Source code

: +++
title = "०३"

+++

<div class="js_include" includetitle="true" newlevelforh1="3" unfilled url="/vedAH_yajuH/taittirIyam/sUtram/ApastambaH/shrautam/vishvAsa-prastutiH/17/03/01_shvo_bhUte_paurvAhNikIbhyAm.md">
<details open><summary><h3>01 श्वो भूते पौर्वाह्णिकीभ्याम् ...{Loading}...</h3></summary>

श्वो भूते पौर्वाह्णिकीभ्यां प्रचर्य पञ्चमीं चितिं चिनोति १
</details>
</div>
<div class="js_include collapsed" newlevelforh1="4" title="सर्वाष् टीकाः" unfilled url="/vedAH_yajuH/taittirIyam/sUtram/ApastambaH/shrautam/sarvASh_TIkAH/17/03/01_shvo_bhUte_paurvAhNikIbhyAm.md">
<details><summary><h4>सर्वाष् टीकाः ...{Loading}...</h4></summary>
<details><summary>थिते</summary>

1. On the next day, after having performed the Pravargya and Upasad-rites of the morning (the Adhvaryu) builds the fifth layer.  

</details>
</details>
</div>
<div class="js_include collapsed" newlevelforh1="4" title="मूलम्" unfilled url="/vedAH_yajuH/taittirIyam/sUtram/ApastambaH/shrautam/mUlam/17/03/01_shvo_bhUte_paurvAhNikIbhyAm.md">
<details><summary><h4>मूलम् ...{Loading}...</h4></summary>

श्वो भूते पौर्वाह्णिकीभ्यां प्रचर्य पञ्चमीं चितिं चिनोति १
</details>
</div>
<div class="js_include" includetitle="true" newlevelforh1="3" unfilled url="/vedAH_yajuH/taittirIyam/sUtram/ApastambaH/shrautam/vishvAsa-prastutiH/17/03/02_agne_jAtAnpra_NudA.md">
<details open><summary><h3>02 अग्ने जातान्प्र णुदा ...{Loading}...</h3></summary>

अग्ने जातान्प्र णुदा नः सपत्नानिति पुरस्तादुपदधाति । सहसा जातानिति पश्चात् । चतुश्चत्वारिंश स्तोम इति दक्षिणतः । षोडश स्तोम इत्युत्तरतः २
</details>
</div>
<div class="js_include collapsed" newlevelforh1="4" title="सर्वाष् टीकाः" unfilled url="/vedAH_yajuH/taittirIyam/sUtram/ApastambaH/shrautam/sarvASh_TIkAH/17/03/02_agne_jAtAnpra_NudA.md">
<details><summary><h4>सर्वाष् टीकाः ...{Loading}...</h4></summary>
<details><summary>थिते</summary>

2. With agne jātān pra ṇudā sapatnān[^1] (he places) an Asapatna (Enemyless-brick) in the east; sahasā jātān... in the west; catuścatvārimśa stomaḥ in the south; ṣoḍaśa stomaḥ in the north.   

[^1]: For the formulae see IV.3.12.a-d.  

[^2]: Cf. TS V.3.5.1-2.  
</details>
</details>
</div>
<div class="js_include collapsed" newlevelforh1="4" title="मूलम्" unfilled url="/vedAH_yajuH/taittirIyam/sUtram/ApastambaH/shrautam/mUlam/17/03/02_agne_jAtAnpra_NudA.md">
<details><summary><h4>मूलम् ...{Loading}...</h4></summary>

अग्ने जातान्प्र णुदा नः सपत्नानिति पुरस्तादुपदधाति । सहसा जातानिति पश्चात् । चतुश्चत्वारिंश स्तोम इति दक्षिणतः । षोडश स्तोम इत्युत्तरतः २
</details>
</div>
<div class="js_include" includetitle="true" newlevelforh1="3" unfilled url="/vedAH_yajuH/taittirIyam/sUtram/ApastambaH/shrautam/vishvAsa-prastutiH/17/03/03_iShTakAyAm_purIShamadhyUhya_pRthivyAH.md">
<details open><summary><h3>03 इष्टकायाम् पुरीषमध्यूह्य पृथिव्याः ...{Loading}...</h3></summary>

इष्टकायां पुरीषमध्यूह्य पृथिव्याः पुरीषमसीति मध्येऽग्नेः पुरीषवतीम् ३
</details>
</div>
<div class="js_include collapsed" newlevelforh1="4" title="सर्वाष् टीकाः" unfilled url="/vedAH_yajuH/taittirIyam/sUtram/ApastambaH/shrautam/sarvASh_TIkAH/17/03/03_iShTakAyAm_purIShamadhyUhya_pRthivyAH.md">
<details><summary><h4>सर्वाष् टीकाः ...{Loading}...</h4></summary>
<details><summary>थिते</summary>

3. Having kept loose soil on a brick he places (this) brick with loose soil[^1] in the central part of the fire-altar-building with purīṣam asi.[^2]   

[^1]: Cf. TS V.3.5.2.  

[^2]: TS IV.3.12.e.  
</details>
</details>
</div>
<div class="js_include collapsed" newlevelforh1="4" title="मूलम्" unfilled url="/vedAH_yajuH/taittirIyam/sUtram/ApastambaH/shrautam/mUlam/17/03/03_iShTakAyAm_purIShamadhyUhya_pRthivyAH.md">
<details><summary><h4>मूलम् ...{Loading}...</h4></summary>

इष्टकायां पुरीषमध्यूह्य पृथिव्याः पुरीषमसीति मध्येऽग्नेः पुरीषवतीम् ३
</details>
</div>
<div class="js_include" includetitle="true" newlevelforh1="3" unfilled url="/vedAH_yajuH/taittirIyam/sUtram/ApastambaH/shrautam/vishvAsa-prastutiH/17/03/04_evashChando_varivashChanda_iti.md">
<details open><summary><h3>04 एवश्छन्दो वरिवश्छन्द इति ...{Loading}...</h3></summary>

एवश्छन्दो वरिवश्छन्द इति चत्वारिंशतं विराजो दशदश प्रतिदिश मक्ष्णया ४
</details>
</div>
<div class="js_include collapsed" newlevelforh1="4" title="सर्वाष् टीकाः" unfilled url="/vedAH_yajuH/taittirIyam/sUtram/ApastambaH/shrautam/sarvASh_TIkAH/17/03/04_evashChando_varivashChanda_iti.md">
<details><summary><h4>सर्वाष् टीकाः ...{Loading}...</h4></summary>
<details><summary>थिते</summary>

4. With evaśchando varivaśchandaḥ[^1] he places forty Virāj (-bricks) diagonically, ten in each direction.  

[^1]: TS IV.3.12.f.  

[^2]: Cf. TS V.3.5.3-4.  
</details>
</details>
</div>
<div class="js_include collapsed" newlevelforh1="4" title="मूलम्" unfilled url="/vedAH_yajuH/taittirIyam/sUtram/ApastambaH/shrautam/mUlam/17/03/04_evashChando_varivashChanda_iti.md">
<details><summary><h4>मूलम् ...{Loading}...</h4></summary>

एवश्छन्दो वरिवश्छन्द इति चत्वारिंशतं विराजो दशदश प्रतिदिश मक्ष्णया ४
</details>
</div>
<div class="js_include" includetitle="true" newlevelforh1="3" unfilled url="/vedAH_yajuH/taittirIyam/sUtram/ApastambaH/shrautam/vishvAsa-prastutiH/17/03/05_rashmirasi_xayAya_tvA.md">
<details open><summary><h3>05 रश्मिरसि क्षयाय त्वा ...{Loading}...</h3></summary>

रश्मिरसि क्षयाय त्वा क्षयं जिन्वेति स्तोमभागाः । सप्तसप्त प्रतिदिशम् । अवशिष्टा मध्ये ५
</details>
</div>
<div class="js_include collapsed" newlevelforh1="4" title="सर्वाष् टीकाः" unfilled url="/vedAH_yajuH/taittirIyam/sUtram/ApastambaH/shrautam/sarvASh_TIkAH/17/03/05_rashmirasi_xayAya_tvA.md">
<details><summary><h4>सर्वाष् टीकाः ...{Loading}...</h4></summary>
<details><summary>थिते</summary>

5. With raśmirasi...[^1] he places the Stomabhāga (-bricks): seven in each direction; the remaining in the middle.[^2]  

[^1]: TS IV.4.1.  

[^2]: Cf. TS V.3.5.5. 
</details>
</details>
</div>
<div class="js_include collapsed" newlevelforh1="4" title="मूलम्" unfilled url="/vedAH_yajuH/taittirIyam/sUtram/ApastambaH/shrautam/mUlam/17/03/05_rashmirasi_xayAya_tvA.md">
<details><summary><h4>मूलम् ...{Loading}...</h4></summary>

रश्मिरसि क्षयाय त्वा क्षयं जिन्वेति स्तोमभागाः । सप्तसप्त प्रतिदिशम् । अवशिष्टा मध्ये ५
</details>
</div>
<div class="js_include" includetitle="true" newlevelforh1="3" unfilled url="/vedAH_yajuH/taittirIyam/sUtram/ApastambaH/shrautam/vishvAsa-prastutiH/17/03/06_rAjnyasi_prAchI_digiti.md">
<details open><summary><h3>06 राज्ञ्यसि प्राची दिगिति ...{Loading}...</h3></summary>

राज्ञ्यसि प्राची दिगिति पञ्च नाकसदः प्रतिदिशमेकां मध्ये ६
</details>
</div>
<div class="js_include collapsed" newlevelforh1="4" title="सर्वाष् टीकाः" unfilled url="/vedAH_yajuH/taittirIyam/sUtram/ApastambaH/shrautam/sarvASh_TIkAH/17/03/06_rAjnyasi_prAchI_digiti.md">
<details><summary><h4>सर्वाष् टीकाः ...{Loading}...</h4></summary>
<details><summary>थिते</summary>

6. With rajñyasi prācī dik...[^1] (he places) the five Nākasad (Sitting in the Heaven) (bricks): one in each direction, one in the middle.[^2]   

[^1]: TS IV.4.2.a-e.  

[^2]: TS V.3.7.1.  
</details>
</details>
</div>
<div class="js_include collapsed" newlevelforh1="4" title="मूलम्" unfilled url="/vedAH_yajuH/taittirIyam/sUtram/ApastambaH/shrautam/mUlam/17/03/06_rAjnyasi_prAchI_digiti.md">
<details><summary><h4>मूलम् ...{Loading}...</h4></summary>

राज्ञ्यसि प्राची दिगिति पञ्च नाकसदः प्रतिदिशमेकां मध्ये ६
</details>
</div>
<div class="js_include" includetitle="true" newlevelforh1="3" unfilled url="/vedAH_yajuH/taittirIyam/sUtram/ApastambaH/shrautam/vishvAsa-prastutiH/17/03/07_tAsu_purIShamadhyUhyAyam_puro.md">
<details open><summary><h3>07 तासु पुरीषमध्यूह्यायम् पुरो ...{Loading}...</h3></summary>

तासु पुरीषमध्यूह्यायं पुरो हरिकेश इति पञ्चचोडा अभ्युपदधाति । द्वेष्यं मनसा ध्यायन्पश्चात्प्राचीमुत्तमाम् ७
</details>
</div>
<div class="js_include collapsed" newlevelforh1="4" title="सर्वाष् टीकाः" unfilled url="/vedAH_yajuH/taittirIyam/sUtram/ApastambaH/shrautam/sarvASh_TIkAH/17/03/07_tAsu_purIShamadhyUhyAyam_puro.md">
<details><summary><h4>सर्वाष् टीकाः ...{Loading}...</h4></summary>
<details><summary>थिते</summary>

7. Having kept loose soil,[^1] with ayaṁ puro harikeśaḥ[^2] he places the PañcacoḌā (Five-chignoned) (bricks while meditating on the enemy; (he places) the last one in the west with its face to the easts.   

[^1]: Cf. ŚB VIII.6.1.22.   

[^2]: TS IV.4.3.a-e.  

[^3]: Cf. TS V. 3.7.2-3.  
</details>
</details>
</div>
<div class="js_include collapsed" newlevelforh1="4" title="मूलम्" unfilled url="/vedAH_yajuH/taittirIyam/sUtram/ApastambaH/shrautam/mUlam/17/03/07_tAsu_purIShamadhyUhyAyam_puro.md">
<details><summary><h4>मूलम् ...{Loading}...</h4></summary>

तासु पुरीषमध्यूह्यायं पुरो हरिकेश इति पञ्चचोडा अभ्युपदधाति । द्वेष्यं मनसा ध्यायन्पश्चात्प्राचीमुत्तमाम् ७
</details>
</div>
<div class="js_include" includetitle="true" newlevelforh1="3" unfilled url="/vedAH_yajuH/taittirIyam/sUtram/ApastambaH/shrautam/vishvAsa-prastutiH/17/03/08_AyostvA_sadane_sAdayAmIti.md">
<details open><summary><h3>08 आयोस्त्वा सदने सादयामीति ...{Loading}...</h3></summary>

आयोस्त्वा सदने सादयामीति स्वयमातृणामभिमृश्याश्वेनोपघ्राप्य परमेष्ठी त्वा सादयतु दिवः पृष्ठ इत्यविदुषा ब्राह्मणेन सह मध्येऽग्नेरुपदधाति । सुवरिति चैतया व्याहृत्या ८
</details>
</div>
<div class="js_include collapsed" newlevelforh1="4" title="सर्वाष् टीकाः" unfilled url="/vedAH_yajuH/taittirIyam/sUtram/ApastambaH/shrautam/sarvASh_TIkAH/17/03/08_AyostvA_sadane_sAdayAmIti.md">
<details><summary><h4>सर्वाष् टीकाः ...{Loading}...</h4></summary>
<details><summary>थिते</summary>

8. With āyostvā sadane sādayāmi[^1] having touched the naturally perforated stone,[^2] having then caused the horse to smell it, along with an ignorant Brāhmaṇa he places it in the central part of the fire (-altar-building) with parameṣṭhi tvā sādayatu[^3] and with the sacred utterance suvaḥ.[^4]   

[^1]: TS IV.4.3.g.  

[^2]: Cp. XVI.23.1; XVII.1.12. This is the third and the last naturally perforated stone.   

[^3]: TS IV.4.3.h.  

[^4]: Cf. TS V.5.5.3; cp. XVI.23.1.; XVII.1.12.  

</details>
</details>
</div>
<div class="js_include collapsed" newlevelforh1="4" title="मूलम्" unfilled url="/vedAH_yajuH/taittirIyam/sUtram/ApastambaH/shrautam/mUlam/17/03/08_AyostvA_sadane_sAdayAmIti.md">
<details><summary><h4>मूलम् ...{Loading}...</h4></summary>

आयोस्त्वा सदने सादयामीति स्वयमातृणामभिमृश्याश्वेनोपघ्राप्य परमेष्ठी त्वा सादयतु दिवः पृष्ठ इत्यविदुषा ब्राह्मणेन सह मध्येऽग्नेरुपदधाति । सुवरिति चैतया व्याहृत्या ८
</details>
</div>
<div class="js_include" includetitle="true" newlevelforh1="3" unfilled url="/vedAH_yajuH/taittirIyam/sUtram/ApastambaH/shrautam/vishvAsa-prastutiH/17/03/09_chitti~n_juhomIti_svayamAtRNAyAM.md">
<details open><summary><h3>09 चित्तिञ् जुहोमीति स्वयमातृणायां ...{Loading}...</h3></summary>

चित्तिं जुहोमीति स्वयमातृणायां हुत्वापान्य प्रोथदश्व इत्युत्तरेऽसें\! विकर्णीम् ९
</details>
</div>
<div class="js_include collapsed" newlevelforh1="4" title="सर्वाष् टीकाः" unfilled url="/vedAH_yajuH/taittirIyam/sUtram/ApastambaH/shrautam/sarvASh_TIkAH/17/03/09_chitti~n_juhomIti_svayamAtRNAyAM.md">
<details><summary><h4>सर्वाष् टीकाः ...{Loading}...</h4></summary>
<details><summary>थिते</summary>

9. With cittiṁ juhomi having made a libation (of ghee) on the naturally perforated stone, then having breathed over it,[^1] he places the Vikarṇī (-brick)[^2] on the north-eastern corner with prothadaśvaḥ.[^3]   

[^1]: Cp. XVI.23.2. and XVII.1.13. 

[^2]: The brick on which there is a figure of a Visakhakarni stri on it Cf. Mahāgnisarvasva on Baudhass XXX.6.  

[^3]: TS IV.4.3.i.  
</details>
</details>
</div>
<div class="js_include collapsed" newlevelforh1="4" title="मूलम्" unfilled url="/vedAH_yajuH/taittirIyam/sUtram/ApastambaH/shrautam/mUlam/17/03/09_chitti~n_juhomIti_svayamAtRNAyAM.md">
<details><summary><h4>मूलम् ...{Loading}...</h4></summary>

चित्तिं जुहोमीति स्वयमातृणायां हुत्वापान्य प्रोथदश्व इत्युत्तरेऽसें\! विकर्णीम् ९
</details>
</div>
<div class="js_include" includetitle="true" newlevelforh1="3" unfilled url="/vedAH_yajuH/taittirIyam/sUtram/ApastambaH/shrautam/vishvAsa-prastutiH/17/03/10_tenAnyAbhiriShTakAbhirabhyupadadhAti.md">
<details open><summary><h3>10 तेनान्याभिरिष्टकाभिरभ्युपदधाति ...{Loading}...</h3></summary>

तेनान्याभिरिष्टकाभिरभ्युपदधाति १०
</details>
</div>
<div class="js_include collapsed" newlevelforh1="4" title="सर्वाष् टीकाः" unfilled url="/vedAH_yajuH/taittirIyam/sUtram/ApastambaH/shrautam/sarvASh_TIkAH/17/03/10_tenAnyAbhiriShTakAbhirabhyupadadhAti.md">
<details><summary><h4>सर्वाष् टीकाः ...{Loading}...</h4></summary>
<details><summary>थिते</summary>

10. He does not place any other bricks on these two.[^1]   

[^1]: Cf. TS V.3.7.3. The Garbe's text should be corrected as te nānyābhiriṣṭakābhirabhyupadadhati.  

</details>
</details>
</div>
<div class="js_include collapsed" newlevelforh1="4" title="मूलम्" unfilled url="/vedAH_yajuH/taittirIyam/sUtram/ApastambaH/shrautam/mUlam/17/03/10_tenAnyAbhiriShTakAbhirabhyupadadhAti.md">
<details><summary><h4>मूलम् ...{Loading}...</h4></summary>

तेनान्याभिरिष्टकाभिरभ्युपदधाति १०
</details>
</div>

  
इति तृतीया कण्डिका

◆ ◆ ◆ ◆

## PROBLEM DESCRIPTION
Your answer must be a single number: the count of lines in the records above that contain "soil".

## EXPECTED ANSWER
2